BEGIN RECORDS TO USE

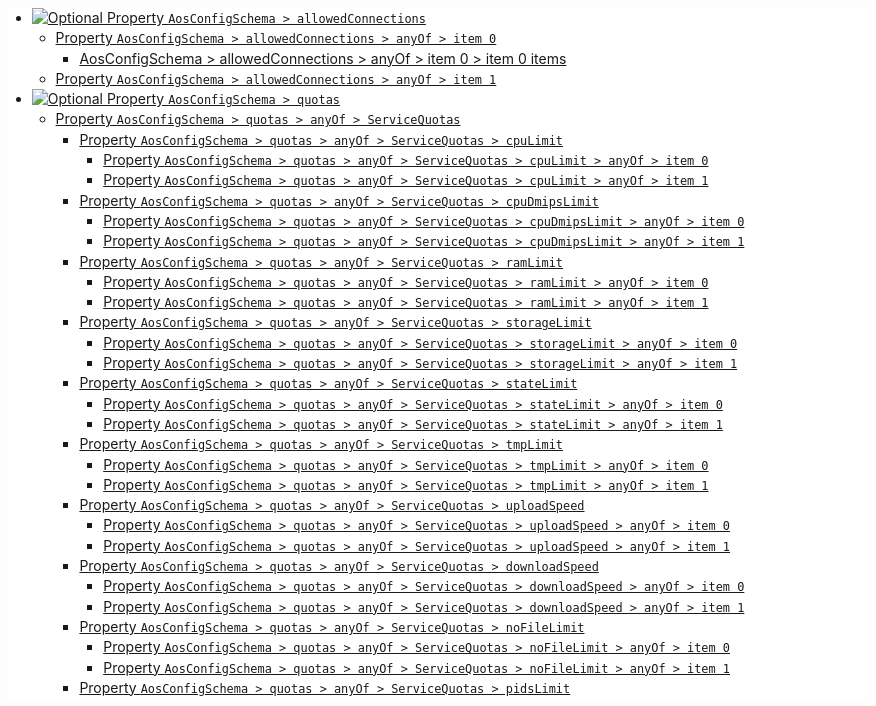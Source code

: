 - [![Optional](https://img.shields.io/badge/Optional-yellow) Property `AosConfigSchema > allowedConnections`](#allowedConnections)
  - [Property `AosConfigSchema > allowedConnections > anyOf > item 0`](#allowedConnections_anyOf_i0)
    - [AosConfigSchema > allowedConnections > anyOf > item 0 > item 0 items](#autogenerated_heading_4)
  - [Property `AosConfigSchema > allowedConnections > anyOf > item 1`](#allowedConnections_anyOf_i1)
- [![Optional](https://img.shields.io/badge/Optional-yellow) Property `AosConfigSchema > quotas`](#quotas)
  - [Property `AosConfigSchema > quotas > anyOf > ServiceQuotas`](#quotas_anyOf_i0)
    - [Property `AosConfigSchema > quotas > anyOf > ServiceQuotas > cpuLimit`](#quotas_anyOf_i0_cpuLimit)
      - [Property `AosConfigSchema > quotas > anyOf > ServiceQuotas > cpuLimit > anyOf > item 0`](#quotas_anyOf_i0_cpuLimit_anyOf_i0)
      - [Property `AosConfigSchema > quotas > anyOf > ServiceQuotas > cpuLimit > anyOf > item 1`](#quotas_anyOf_i0_cpuLimit_anyOf_i1)
    - [Property `AosConfigSchema > quotas > anyOf > ServiceQuotas > cpuDmipsLimit`](#quotas_anyOf_i0_cpuDmipsLimit)
      - [Property `AosConfigSchema > quotas > anyOf > ServiceQuotas > cpuDmipsLimit > anyOf > item 0`](#quotas_anyOf_i0_cpuDmipsLimit_anyOf_i0)
      - [Property `AosConfigSchema > quotas > anyOf > ServiceQuotas > cpuDmipsLimit > anyOf > item 1`](#quotas_anyOf_i0_cpuDmipsLimit_anyOf_i1)
    - [Property `AosConfigSchema > quotas > anyOf > ServiceQuotas > ramLimit`](#quotas_anyOf_i0_ramLimit)
      - [Property `AosConfigSchema > quotas > anyOf > ServiceQuotas > ramLimit > anyOf > item 0`](#quotas_anyOf_i0_ramLimit_anyOf_i0)
      - [Property `AosConfigSchema > quotas > anyOf > ServiceQuotas > ramLimit > anyOf > item 1`](#quotas_anyOf_i0_ramLimit_anyOf_i1)
    - [Property `AosConfigSchema > quotas > anyOf > ServiceQuotas > storageLimit`](#quotas_anyOf_i0_storageLimit)
      - [Property `AosConfigSchema > quotas > anyOf > ServiceQuotas > storageLimit > anyOf > item 0`](#quotas_anyOf_i0_storageLimit_anyOf_i0)
      - [Property `AosConfigSchema > quotas > anyOf > ServiceQuotas > storageLimit > anyOf > item 1`](#quotas_anyOf_i0_storageLimit_anyOf_i1)
    - [Property `AosConfigSchema > quotas > anyOf > ServiceQuotas > stateLimit`](#quotas_anyOf_i0_stateLimit)
      - [Property `AosConfigSchema > quotas > anyOf > ServiceQuotas > stateLimit > anyOf > item 0`](#quotas_anyOf_i0_stateLimit_anyOf_i0)
      - [Property `AosConfigSchema > quotas > anyOf > ServiceQuotas > stateLimit > anyOf > item 1`](#quotas_anyOf_i0_stateLimit_anyOf_i1)
    - [Property `AosConfigSchema > quotas > anyOf > ServiceQuotas > tmpLimit`](#quotas_anyOf_i0_tmpLimit)
      - [Property `AosConfigSchema > quotas > anyOf > ServiceQuotas > tmpLimit > anyOf > item 0`](#quotas_anyOf_i0_tmpLimit_anyOf_i0)
      - [Property `AosConfigSchema > quotas > anyOf > ServiceQuotas > tmpLimit > anyOf > item 1`](#quotas_anyOf_i0_tmpLimit_anyOf_i1)
    - [Property `AosConfigSchema > quotas > anyOf > ServiceQuotas > uploadSpeed`](#quotas_anyOf_i0_uploadSpeed)
      - [Property `AosConfigSchema > quotas > anyOf > ServiceQuotas > uploadSpeed > anyOf > item 0`](#quotas_anyOf_i0_uploadSpeed_anyOf_i0)
      - [Property `AosConfigSchema > quotas > anyOf > ServiceQuotas > uploadSpeed > anyOf > item 1`](#quotas_anyOf_i0_uploadSpeed_anyOf_i1)
    - [Property `AosConfigSchema > quotas > anyOf > ServiceQuotas > downloadSpeed`](#quotas_anyOf_i0_downloadSpeed)
      - [Property `AosConfigSchema > quotas > anyOf > ServiceQuotas > downloadSpeed > anyOf > item 0`](#quotas_anyOf_i0_downloadSpeed_anyOf_i0)
      - [Property `AosConfigSchema > quotas > anyOf > ServiceQuotas > downloadSpeed > anyOf > item 1`](#quotas_anyOf_i0_downloadSpeed_anyOf_i1)
    - [Property `AosConfigSchema > quotas > anyOf > ServiceQuotas > noFileLimit`](#quotas_anyOf_i0_noFileLimit)
      - [Property `AosConfigSchema > quotas > anyOf > ServiceQuotas > noFileLimit > anyOf > item 0`](#quotas_anyOf_i0_noFileLimit_anyOf_i0)
      - [Property `AosConfigSchema > quotas > anyOf > ServiceQuotas > noFileLimit > anyOf > item 1`](#quotas_anyOf_i0_noFileLimit_anyOf_i1)
    - [Property `AosConfigSchema > quotas > anyOf > ServiceQuotas > pidsLimit`](#quotas_anyOf_i0_pidsLimit)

END RECORDS TO USE

- _WHAT YOU WILL DO_
Copy the lines of the entries above that mention "badge".

- _ANSWER FOR THIS EXERCISE_
: - [![Optional](https://img.shields.io/badge/Optional-yellow) Property `AosConfigSchema > allowedConnections`](#allowedConnections)
- [![Optional](https://img.shields.io/badge/Optional-yellow) Property `AosConfigSchema > quotas`](#quotas)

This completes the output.